Le procès d’Ilham Tohti en 2014 a eu pour toile de fond une vague d’attaques violentes et la répression de manifestations dans le Xinjiang. À la suite d’une précédente vague de violences en 2009, Navi Pillay, alors haut-commissaire des Nations unies aux droits de l’homme, avait exhorté les autorités à « réfléchir aux causes sous-tendant ce genre d’événements, comme par exemple la discrimination et les manquements au devoir de protection des droits des minorités. »

Ilham Tohti critiquait ouvertement les politiques gouvernementales dans la région autonome ouïghoure du Xinjiang, où les Ouïghours sont victimes d’une discrimination généralisée, dans les domaines de l’emploi, de l’éducation et du logement, et voient leur liberté religieuse entravée, tandis qu’ils sont mis à l’écart sur le plan politique. Il s’est systématiquement prononcé contre la violence et œuvrait de manière pacifique afin de nouer le dialogue entre différents groupes ethniques conformément au droit chinois.

Des extraits choisis des cours d’Ilham Tohti à l’université, enregistrés par une caméra en circuit fermé installée dans sa salle de conférence, ont été présentés dans le cadre de son procès et plus tard diffusés à la télévision d’État, dans l’objectif de le décrire comme un séparatiste ayant provoqué des tensions interethniques.

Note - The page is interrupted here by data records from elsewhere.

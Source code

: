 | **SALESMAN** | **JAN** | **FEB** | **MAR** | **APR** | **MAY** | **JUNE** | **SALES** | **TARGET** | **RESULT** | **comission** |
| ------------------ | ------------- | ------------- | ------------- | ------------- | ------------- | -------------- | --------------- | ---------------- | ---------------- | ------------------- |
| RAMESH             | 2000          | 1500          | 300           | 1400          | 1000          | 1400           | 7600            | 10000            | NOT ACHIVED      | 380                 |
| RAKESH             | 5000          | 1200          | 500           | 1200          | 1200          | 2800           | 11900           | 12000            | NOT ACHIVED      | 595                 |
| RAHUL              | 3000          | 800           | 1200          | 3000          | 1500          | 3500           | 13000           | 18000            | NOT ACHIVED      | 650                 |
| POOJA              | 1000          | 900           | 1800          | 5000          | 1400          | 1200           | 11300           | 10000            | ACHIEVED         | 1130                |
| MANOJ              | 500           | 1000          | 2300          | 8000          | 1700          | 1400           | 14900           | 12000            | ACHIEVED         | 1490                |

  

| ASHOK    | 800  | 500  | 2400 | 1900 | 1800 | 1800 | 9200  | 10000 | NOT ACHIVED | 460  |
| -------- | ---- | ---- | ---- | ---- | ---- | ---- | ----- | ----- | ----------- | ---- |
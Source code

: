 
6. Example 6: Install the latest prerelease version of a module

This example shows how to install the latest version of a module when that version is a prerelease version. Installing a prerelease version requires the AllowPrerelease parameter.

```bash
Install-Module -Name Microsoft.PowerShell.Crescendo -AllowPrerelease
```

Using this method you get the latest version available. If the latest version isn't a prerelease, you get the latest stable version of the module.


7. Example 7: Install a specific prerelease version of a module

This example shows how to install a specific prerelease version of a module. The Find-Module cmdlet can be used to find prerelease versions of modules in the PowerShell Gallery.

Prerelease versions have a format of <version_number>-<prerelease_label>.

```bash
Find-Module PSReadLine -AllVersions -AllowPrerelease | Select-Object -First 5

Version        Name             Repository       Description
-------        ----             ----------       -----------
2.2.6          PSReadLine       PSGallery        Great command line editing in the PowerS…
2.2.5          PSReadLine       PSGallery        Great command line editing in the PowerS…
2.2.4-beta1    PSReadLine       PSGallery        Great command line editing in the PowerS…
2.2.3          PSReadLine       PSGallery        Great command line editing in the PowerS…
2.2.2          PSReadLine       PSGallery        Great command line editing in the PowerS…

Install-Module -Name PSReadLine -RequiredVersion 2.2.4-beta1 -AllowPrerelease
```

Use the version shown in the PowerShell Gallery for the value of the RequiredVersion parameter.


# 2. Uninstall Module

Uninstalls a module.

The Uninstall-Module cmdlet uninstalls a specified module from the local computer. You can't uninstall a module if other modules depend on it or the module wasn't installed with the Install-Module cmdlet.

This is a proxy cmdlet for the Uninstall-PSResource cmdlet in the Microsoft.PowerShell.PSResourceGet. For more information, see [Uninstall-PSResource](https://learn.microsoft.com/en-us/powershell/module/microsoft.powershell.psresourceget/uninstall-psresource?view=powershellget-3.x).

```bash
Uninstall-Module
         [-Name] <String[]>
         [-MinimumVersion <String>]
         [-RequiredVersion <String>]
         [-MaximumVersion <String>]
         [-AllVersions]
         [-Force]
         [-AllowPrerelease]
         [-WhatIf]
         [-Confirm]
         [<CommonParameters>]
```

D’autres éléments retenus contre Ilham Tohti provenaient de déclarations faite par sept anciens étudiants, arrêtés en même temps que lui. Il existe des raisons sérieuses de penser que ces étudiants ont fait ces déclarations sous la contrainte. Ils ont été condamnés à des peines de trois à huit ans d’emprisonnement sur la base des mêmes charges qu’Ilham Tohti en décembre 2014.

Ilham Tohti a été détenu au secret et n’a pas été autorisé à s’entretenir avec ses avocats pendant près de six mois au début de sa détention provisoire. D’après ses avocats, il a été privé de nourriture pendant 10 jours et ses pieds ont été entravés pendant plus de 20 jours.